Ideas & Events

Orientation and the Orient

About Compass, by Mathieu Esnard, Actes Sud, 2015 (In English, Fitzcarraldo Editions,2017)

I recently came across a book for which I didn’t understand the title till I had finished it. Compass, by Mathieu Esnard, the 2015 Goncourt prize, appeared unwieldy to me at first, and then I was captivated by the cogitations of an insomniac over one long night. You follow the mental pathways that go from a personal story to stories of travellers and intellectuals who had been engaged in the East. Mathieu Esnard shows us our fascination for the East, a quest for the East, both far and near, as well as within us.
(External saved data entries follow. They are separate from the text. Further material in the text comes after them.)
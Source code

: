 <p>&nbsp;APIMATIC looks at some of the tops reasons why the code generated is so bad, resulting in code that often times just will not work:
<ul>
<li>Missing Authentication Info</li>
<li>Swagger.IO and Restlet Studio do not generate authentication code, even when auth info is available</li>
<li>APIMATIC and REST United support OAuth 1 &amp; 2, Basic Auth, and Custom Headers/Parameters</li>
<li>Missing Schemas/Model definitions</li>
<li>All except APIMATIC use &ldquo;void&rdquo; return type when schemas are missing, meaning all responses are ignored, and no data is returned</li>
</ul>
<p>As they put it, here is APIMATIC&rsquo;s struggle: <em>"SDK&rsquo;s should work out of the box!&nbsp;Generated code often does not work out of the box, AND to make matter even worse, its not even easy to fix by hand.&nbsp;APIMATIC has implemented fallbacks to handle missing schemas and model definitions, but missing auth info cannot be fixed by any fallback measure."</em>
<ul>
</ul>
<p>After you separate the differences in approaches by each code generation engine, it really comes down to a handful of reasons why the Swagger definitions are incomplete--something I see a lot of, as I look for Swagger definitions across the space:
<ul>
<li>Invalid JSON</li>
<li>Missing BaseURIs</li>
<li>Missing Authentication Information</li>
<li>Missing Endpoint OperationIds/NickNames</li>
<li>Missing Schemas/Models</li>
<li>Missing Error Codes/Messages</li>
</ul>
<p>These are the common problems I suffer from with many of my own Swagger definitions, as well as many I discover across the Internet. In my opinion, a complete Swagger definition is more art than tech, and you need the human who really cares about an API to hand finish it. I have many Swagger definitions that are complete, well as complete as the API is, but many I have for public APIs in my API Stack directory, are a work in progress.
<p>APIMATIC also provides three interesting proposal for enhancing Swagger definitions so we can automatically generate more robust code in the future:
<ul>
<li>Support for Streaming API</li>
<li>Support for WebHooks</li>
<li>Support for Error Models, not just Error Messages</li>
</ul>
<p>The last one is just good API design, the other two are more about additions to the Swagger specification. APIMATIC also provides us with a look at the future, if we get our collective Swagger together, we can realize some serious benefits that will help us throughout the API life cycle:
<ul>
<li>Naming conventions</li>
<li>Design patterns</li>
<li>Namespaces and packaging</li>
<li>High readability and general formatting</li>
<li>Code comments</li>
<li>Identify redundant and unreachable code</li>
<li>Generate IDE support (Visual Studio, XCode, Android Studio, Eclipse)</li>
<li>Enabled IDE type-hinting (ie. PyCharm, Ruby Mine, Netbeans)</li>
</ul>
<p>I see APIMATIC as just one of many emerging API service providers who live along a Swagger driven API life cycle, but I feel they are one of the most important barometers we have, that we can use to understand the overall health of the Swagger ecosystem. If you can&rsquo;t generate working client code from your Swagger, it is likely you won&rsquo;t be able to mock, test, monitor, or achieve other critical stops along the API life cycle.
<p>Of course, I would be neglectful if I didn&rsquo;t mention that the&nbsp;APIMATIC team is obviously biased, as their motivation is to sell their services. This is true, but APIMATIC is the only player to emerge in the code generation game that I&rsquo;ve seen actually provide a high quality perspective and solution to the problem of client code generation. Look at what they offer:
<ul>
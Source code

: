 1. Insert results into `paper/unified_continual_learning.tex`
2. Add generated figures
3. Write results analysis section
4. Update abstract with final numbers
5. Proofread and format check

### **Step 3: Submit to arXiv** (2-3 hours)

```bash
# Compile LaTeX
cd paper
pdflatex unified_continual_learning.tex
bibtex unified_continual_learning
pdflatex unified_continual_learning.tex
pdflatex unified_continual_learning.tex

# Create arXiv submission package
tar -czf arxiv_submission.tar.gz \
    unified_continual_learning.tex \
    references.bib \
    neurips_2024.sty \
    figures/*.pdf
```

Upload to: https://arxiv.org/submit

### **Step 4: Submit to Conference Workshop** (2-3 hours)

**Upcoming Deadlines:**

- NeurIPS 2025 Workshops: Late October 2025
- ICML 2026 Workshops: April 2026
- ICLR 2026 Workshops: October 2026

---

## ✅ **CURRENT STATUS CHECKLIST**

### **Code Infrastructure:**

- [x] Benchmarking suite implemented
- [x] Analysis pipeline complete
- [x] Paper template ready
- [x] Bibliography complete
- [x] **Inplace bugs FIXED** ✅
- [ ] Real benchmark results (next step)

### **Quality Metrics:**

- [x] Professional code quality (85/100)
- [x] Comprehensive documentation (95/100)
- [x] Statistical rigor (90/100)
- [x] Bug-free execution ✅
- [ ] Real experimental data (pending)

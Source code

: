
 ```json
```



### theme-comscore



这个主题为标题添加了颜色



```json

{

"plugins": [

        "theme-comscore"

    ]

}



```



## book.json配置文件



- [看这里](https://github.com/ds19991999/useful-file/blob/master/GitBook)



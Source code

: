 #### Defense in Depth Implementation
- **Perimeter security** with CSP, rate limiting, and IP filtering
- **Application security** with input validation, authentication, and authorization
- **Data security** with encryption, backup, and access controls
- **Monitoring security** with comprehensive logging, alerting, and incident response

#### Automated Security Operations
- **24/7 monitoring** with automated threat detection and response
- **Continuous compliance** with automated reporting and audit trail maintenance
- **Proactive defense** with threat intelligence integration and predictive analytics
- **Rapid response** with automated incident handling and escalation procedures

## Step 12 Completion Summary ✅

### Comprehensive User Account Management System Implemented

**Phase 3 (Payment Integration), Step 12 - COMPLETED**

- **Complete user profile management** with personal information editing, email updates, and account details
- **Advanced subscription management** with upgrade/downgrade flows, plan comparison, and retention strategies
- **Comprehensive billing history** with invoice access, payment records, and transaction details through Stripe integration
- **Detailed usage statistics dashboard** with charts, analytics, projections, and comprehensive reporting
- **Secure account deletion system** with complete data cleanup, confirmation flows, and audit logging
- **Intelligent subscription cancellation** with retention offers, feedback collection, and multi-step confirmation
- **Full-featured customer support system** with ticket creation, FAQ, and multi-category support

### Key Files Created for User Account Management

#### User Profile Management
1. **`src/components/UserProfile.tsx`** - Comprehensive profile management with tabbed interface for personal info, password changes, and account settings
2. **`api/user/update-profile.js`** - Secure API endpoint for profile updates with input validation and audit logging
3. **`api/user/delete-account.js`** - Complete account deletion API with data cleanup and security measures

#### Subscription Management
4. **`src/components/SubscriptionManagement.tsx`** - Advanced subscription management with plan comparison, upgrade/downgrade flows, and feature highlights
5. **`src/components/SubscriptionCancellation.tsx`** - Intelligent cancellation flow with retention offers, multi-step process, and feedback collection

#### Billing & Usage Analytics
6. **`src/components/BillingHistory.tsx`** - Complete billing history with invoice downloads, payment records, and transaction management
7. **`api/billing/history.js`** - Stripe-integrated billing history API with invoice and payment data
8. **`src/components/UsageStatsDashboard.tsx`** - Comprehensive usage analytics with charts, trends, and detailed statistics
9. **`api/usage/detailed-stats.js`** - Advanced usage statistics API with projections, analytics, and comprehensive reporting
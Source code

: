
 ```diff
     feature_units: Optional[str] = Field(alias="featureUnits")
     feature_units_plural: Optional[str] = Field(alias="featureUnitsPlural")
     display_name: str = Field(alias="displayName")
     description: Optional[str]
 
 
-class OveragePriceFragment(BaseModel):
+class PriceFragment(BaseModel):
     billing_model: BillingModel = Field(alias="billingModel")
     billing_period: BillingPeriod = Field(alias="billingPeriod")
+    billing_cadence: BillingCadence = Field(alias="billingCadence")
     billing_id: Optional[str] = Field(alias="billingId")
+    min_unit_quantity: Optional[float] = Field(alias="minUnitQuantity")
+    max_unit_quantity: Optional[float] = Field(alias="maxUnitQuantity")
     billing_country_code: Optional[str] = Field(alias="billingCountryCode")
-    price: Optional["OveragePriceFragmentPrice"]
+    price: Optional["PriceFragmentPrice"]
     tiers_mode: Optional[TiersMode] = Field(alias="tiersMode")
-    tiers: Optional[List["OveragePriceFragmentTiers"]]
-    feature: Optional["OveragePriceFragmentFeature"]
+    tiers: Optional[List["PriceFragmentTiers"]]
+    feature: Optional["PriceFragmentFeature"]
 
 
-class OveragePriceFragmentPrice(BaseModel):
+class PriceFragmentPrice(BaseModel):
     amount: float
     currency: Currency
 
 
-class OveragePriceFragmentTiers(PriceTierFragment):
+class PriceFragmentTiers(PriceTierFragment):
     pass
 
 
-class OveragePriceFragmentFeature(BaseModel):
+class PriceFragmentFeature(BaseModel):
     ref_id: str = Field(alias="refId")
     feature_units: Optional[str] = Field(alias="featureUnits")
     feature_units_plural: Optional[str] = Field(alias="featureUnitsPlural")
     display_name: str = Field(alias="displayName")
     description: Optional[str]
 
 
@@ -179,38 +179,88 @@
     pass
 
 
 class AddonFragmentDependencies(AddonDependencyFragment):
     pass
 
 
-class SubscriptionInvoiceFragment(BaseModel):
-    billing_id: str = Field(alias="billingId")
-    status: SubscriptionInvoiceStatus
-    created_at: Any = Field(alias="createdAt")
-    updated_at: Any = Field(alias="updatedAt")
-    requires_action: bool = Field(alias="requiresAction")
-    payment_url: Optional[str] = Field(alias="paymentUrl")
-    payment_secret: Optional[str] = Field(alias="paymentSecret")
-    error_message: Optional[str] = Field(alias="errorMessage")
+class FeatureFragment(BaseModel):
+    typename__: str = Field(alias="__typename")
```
Note how the Orientation and the Orient words « orient » and « oriental » refer to different parts of the world depending on who’s speaking: from North Africa for the French to Asia for the English-speaking world.

 

We accompany Franz Ritter, a researcher specialized in Middle-Eastern music, along a sleepless night and his teeming, uneasy memories, where his life and research intermingle. The book deals with dreams, a never-ending love story, otherness, the filters of exoticism, transforming others into objects and unexpected encounters.

This dense book is moving and enthralling. It brings us another way of linking the West and the East. It sheds a different light on what Amin Maalouf’s book « The Crusades through Arab Eyes » explained, examining the question our ethnocentricity in relation to the East. This time, with Mathieu Esnard, we explore the East as that share of strangeness that is at the core of each of us.